Democracysausage.org is a group of six democracy enthusiasts who volunteer on election day and run a website using crowdsourced (or as they say crowd-sauced) data from across social media to map the exact locations of sausage sizzles and cake stalls on election day – just to make the day a little bit more fun.

But due to the lack of participation from stall operators, they will not be covering the Eden-Monaro by-election next week.

Democracysausage.org volunteer Keith said they had no reports to date of community groups wishing to run a stall.

“We expect the organisers aren’t likely to run the risk given the public health implications of the current environment,” he said.

Meaning Queanbeyan residents intent on hunting down a sausage will have to go it alone.

So far Queanbeyan Indoor Sports, Queanbeyan Public School and the Queanbeyan Presbyterian Church have all ruled out hosting a sausage sizzle.

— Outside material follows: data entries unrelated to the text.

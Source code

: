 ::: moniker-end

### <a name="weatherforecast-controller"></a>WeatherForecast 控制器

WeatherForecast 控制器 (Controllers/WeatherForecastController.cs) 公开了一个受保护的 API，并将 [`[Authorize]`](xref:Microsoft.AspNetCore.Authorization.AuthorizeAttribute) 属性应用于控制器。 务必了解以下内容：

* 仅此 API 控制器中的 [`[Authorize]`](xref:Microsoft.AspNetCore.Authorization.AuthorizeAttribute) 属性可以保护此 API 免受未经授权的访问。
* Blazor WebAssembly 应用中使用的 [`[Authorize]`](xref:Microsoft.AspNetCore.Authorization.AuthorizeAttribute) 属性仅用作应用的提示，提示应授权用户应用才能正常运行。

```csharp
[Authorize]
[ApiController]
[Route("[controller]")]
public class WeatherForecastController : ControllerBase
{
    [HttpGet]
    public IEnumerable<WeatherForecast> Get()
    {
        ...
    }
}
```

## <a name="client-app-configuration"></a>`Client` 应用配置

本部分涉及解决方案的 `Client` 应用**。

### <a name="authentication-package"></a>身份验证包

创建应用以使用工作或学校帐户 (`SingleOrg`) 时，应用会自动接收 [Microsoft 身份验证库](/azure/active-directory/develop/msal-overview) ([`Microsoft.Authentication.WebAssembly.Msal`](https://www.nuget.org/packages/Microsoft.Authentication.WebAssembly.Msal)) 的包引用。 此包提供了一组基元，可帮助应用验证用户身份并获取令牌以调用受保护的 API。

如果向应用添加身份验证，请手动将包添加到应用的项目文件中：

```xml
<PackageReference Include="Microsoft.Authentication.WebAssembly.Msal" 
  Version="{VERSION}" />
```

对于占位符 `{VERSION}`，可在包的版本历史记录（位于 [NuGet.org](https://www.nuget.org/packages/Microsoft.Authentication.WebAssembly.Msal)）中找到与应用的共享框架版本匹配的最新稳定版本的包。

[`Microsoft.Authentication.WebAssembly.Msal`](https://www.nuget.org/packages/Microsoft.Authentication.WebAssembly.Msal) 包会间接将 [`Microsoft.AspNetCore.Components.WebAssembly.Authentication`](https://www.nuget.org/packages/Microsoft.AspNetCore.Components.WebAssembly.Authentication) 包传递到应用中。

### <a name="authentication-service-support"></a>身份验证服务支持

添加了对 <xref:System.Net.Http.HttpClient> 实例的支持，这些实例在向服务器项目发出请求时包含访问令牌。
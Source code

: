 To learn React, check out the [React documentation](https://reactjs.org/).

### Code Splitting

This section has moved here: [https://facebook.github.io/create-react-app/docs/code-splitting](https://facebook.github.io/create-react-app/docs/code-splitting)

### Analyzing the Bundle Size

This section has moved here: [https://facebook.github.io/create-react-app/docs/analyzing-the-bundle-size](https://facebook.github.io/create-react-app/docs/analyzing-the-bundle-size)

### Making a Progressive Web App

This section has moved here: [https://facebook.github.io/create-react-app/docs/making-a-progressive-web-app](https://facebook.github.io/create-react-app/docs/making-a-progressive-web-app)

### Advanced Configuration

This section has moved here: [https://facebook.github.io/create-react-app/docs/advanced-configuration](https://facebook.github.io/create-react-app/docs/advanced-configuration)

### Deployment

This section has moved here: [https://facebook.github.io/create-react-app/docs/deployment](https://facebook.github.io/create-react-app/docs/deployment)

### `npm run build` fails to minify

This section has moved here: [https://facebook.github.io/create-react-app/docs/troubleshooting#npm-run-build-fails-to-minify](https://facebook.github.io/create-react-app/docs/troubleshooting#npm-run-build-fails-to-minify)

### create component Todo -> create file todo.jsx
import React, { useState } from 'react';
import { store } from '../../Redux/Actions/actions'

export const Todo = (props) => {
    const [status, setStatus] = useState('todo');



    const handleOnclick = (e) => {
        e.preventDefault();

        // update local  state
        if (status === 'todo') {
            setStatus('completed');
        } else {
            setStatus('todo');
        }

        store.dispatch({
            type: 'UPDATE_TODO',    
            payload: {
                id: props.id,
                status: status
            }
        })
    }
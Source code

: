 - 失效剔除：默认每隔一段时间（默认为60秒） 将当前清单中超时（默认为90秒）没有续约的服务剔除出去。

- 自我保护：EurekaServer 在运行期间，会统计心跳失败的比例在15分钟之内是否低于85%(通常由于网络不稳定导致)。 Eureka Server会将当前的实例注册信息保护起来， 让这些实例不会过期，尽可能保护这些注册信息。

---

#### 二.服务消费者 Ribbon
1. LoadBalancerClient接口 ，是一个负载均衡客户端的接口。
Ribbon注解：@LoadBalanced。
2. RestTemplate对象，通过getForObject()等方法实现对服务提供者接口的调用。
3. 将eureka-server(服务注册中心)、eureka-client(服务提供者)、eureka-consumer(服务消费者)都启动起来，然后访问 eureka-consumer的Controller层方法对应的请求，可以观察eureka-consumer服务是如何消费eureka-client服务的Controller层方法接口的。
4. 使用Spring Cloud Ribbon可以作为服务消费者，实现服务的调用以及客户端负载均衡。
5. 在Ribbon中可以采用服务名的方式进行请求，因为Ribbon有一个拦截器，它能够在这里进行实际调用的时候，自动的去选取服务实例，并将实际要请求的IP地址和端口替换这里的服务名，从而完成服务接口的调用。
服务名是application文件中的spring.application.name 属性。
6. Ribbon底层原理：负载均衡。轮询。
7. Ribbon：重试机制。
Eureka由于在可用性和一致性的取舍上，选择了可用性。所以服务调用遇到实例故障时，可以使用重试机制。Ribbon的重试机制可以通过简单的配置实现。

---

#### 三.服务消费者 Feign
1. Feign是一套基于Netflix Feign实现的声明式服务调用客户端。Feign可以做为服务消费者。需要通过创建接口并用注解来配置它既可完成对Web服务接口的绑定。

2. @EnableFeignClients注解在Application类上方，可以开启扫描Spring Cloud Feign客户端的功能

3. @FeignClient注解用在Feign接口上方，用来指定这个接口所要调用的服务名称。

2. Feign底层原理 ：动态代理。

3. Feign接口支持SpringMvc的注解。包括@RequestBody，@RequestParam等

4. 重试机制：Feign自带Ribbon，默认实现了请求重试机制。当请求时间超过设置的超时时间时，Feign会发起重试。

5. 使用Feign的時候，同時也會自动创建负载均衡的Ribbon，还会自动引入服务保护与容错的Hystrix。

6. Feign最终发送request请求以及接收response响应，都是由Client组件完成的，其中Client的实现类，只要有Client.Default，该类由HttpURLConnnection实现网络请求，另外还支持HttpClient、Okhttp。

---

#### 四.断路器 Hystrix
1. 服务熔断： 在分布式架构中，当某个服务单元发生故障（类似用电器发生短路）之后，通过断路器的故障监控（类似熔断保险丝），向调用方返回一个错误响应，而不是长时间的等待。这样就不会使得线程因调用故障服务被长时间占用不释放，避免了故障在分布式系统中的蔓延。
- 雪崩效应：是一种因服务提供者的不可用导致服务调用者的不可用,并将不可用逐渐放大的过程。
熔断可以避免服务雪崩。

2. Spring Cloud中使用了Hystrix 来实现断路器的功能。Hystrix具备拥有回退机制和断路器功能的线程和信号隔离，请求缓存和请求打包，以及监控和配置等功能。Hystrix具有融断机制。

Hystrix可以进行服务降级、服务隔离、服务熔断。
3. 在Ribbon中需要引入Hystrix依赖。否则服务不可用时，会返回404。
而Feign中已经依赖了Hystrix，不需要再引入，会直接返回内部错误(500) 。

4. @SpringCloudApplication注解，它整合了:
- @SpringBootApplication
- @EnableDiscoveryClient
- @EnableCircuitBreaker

Queanbeyan Presbyterian Church moderator Peter Gobbo said they were encouraged by the Australian Electoral Commission (AEC) not to run a food fundraiser and although the AEC had no official capacity to make the decision, the church agreed in principle.

“Running a stand and complying with the regulations would just be too difficult,” he said.

One last hope might be for the Queanbeyan East Public School, which is yet to decide.

Queanbeyan East Public School admin officer, Fran Fisher, said the Parents and Citizens committee were still keen to hold a fundraiser, but it was still under debate while the school was seeking clarification.

It remains to be seen if Canberrans will closely follow the decisions of the border state in anticipation for the upcoming ACT elections, or will democracy sausages make a comeback before Saturday 17 October?